Extracted data entries:
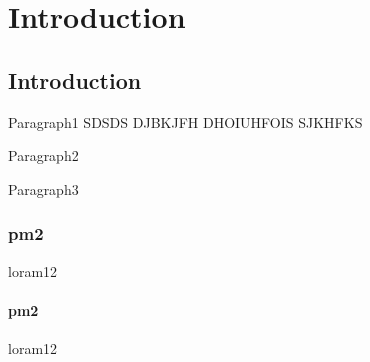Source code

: 
\chapter{Introduction} %

\label{c1} %
\lipsum[124]

\section{Introduction}
\par Paragraph1
SDSDS DJBKJFH DHOIUHFOIS SJKHFKS \cite{drewil2022air}
\par Paragraph2
\par Paragraph3









\subsection{pm2}
loram12
\subsubsection{pm2}
loram12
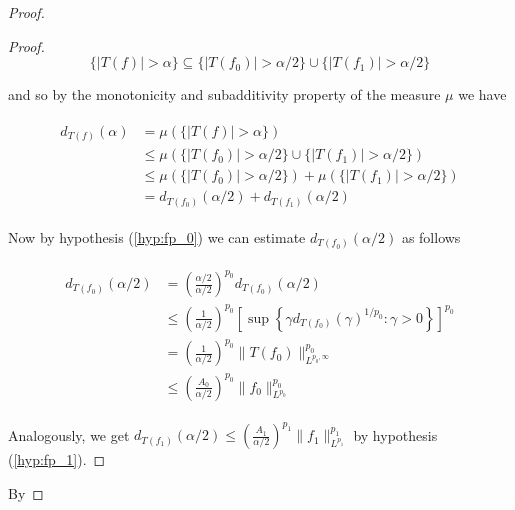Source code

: \begin{proof}
\begin{proof}
\begin{equation*}
	\{\vert T(f)\vert > \alpha \} \subseteq \{\vert T(f_0) \vert > \alpha/2 \} \cup \{\vert T(f_1) \vert > \alpha/2 \}
\end{equation*}

and so by the monotonicity and subadditivity property of the measure $\mu$ we have

\begin{gather}
	\begin{aligned}
	d_{T(f)}(\alpha) &= \mu(\{\vert T(f)\vert > \alpha\})\\
	&\leqslant \mu(\{\vert T(f_0)\vert > \alpha/2 \} \cup \{\vert T(f_1)\vert > \alpha/2 \})\\
	&\leqslant \mu(\{\vert T(f_0) \vert > \alpha/2 \}) + \mu(\{\vert T(f_1)\vert > \alpha/2 \})\\
	&= d_{T(f_0)}(\alpha/2) + d_{T(f_1)}(\alpha/2)
	\label{est:T}
	\end{aligned}
\end{gather}

Now by hypothesis (\ref{hyp:fp_0}) we can estimate $d_{T(f_0)}(\alpha/2)$ as follows

\begin{gather}
	\begin{aligned}
		d_{T(f_0)}(\alpha/2) &= \left(\frac{\alpha/2}{\alpha/2}\right)^{p_0} d_{T(f_0)}(\alpha/2)\\
		&\leqslant \left(\frac{1}{\alpha/2}\right)^{p_0} \left[\sup\left\{ \gamma d_{T(f_0)}(\gamma)^{1/p_0}: \gamma > 0\right\}\right]^{p_0}\\
	 & = \left(\frac{1}{\alpha/2}\right)^{p_0} \|T(f_0)\|^{p_0}_{L^{p_0,\infty}}\\
	 & \leqslant \left(\frac{A_0}{\alpha/2}\right)^{p_0} \|f_0\|^{p_0}_{L^{p_0}}
	\label{est:p_0}
	\end{aligned}
\end{gather}

Analogously, we get  $d_{T(f_1)}(\alpha/2) \leqslant \left(\frac{A_1}{\alpha/2}\right)^{p_1} \|f_1\|^{p_1}_{L^{p_1}}\label{est:p_1}$ by hypothesis (\ref{hyp:fp_1}).
\end{proof}

By


\end{proof}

Problem details ▸
Once the line with "T(f_1) \vert >" is located in the data above, repeat it and every later line through the end, exactly.

Answer section ▸
	\{\vert T(f)\vert > \alpha \} \subseteq \{\vert T(f_0) \vert > \alpha/2 \} \cup \{\vert T(f_1) \vert > \alpha/2 \}
\end{equation*}

and so by the monotonicity and subadditivity property of the measure $\mu$ we have

\begin{gather}
	\begin{aligned}
	d_{T(f)}(\alpha) &= \mu(\{\vert T(f)\vert > \alpha\})\\
	&\leqslant \mu(\{\vert T(f_0)\vert > \alpha/2 \} \cup \{\vert T(f_1)\vert > \alpha/2 \})\\
	&\leqslant \mu(\{\vert T(f_0) \vert > \alpha/2 \}) + \mu(\{\vert T(f_1)\vert > \alpha/2 \})\\
	&= d_{T(f_0)}(\alpha/2) + d_{T(f_1)}(\alpha/2)
	\label{est:T}
	\end{aligned}
\end{gather}

Now by hypothesis (\ref{hyp:fp_0}) we can estimate $d_{T(f_0)}(\alpha/2)$ as follows

\begin{gather}
	\begin{aligned}
		d_{T(f_0)}(\alpha/2) &= \left(\frac{\alpha/2}{\alpha/2}\right)^{p_0} d_{T(f_0)}(\alpha/2)\\
		&\leqslant \left(\frac{1}{\alpha/2}\right)^{p_0} \left[\sup\left\{ \gamma d_{T(f_0)}(\gamma)^{1/p_0}: \gamma > 0\right\}\right]^{p_0}\\
	 & = \left(\frac{1}{\alpha/2}\right)^{p_0} \|T(f_0)\|^{p_0}_{L^{p_0,\infty}}\\
	 & \leqslant \left(\frac{A_0}{\alpha/2}\right)^{p_0} \|f_0\|^{p_0}_{L^{p_0}}
	\label{est:p_0}
	\end{aligned}
\end{gather}

Analogously, we get  $d_{T(f_1)}(\alpha/2) \leqslant \left(\frac{A_1}{\alpha/2}\right)^{p_1} \|f_1\|^{p_1}_{L^{p_1}}\label{est:p_1}$ by hypothesis (\ref{hyp:fp_1}).
\end{proof}

By


\end{proof}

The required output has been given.